Les dépenses des collectivités locales sont très variées et sont corrélées avec les compétences que les lois de décentralisation leur ont attribuées. Toutefois, il est possible de distinguer des dépenses de fonctionnement d'une part, et d'investissement d'autre part. Elles s'imposent à tous les types de collectivités territoriales qui restent soumises à l'interdiction de certaines et à l'obligation de paiement d'autres.

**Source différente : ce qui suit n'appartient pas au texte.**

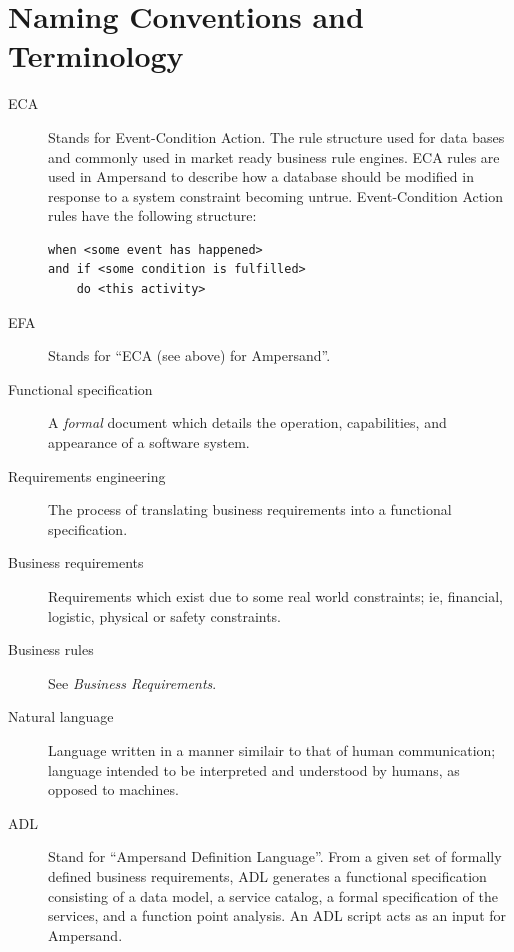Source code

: \documentclass[12pt]{report}
\begin{document}
\section{Naming Conventions and Terminology}\label{sec:Naming} 
\begin{description}
\item[ECA] Stands for Event-Condition Action. The rule structure used for data
  bases and commonly used in market ready business rule engines. ECA rules are
  used in Ampersand to describe how a database should be modified in response to
  a system constraint becoming untrue. Event-Condition Action rules have
  the following structure:
\begin{verbatim}
when <some event has happened> 
and if <some condition is fulfilled> 
    do <this activity>
\end{verbatim} %
\item [EFA] Stands for ``ECA (see above) for Ampersand''.
\item [Functional specification] A \emph{formal} document which details the operation,
  capabilities, and appearance of a software system. 
\item [Requirements engineering] The process of translating business
  requirements into a functional specification. 
\item [Business requirements] Requirements which exist due to some real world constraints;
  ie, financial, logistic, physical or safety constraints. 
\item [Business rules] See \emph{Business Requirements}.
\item [Natural language] Language written in a manner similair to that of human communication; 
  language intended to be interpreted and understood by humans, as opposed to machines. 
\item [ADL] Stand for ``Ampersand Definition Language''. From a given set of
formally defined business requirements, ADL generates a functional specification
consisting of a data model, a service catalog, a formal specification of the services,
and a function point analysis. An ADL script acts as an input for Ampersand.
\end{description}
\end{document}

1. Les dépenses de fonctionnement

La section de fonctionnement regroupe toutes les dépenses nécessaires au fonctionnement de la collectivité, c'est-à-dire les dépenses qui reviennent régulièrement chaque année. Il s'agit principalement des postes suivants :

■ charges de personnel

Il convient de prendre en compte le glissement vieillesse technicité (GVT) qui décrit les avancements de grades et d'échelons, l'augmentation de la valeur du point d'indice, le régime indemnitaire éventuellement versé, les cotisations sociales et celles dues aux organismes de formation ;

■ achats de fournitures

Papeterie, mobilier… ;

■ autres charges de gestion courante

Électricité, téléphone, indemnités aux élus… ;

■ prestations de services

Charge de publicité, de publication, missions et réceptions, transports de biens et de personnes ;

■ participations aux charges d'organismes extérieurs

Aide sociale, organismes intercommunaux ;

■ charges financières

Intérêts des emprunts, frais financiers ;

■ dotations aux amortissements et aux provisions

Certaines dépenses de fonctionnement peuvent aussi être exceptionnelles : intérêts moratoires, amendes fiscales, subventions aux services publics industriels et commerciaux (SPIC)…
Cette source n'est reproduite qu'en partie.